• THE PROBLEM
Your copy of the data should match it exactly, leaving out only the pictures.

• DATA UNDER STUDY
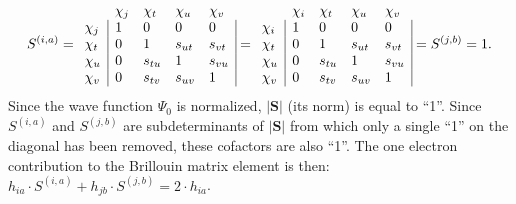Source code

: \begin{equation}
S^{(i,a)}=
\begin{array}{lllll}
 &  \chi_j & \chi_t & \chi_u & \chi_v \\
 \chi_j & \multicolumn{1}{|l}{ 1 } & 0 & 0 & \multicolumn{1}{l|}{ 0 } \\
 \chi_t & \multicolumn{1}{|l}{ 0 } & 1 & s_{ut} & \multicolumn{1}{l|}{ s_{vt} } \\
 \chi_u & \multicolumn{1}{|l}{ 0 } & s_{tu} & 1 & \multicolumn{1}{l|}{s_{vu}} \\
 \chi_v & \multicolumn{1}{|l}{ 0 } & s_{tv} & s_{uv} & \multicolumn{1}{l|}{1}
\end{array}=
\begin{array}{lllll}
 &  \chi_i & \chi_t & \chi_u & \chi_v \\
 \chi_i & \multicolumn{1}{|l}{ 1 } & 0 & 0 & \multicolumn{1}{l|}{ 0 } \\
 \chi_t & \multicolumn{1}{|l}{ 0 } & 1 & s_{ut} & \multicolumn{1}{l|}{ s_{vt} } \\
 \chi_u & \multicolumn{1}{|l}{ 0 } & s_{tu} & 1 & \multicolumn{1}{l|}{s_{vu}} \\
 \chi_v & \multicolumn{1}{|l}{ 0 } & s_{tv} & s_{uv} & \multicolumn{1}{l|}{1}
\end{array}=
S^{(j,b)}=1.
\end{equation}
Since the wave function $\Psi_0$ is normalized, $|\mathbf{S}|$ (its norm) is equal to ``1''. Since  $S^{(i,a)}$ and $S^{(j,b)}$ are subdeterminants of $|\mathbf{S}|$ from which only a single ``1'' on the diagonal has been removed, these cofactors are also ``1''. The one electron contribution to the Brillouin matrix element is then: $h_{ia}\cdot S^{(i,a)} + h_{jb}\cdot S^{(j,b)} = 2 \cdot h_{ia}$.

• WRITTEN REPLY
Source code

: \begin{equation}
S^{(i,a)}=
\begin{array}{lllll}
 &  \chi_j & \chi_t & \chi_u & \chi_v \\
 \chi_j & \multicolumn{1}{|l}{ 1 } & 0 & 0 & \multicolumn{1}{l|}{ 0 } \\
 \chi_t & \multicolumn{1}{|l}{ 0 } & 1 & s_{ut} & \multicolumn{1}{l|}{ s_{vt} } \\
 \chi_u & \multicolumn{1}{|l}{ 0 } & s_{tu} & 1 & \multicolumn{1}{l|}{s_{vu}} \\
 \chi_v & \multicolumn{1}{|l}{ 0 } & s_{tv} & s_{uv} & \multicolumn{1}{l|}{1}
\end{array}=
\begin{array}{lllll}
 &  \chi_i & \chi_t & \chi_u & \chi_v \\
 \chi_i & \multicolumn{1}{|l}{ 1 } & 0 & 0 & \multicolumn{1}{l|}{ 0 } \\
 \chi_t & \multicolumn{1}{|l}{ 0 } & 1 & s_{ut} & \multicolumn{1}{l|}{ s_{vt} } \\
 \chi_u & \multicolumn{1}{|l}{ 0 } & s_{tu} & 1 & \multicolumn{1}{l|}{s_{vu}} \\
 \chi_v & \multicolumn{1}{|l}{ 0 } & s_{tv} & s_{uv} & \multicolumn{1}{l|}{1}
\end{array}=
S^{(j,b)}=1.
\end{equation}
Since the wave function $\Psi_0$ is normalized, $|\mathbf{S}|$ (its norm) is equal to ``1''. Since  $S^{(i,a)}$ and $S^{(j,b)}$ are subdeterminants of $|\mathbf{S}|$ from which only a single ``1'' on the diagonal has been removed, these cofactors are also ``1''. The one electron contribution to the Brillouin matrix element is then: $h_{ia}\cdot S^{(i,a)} + h_{jb}\cdot S^{(j,b)} = 2 \cdot h_{ia}$.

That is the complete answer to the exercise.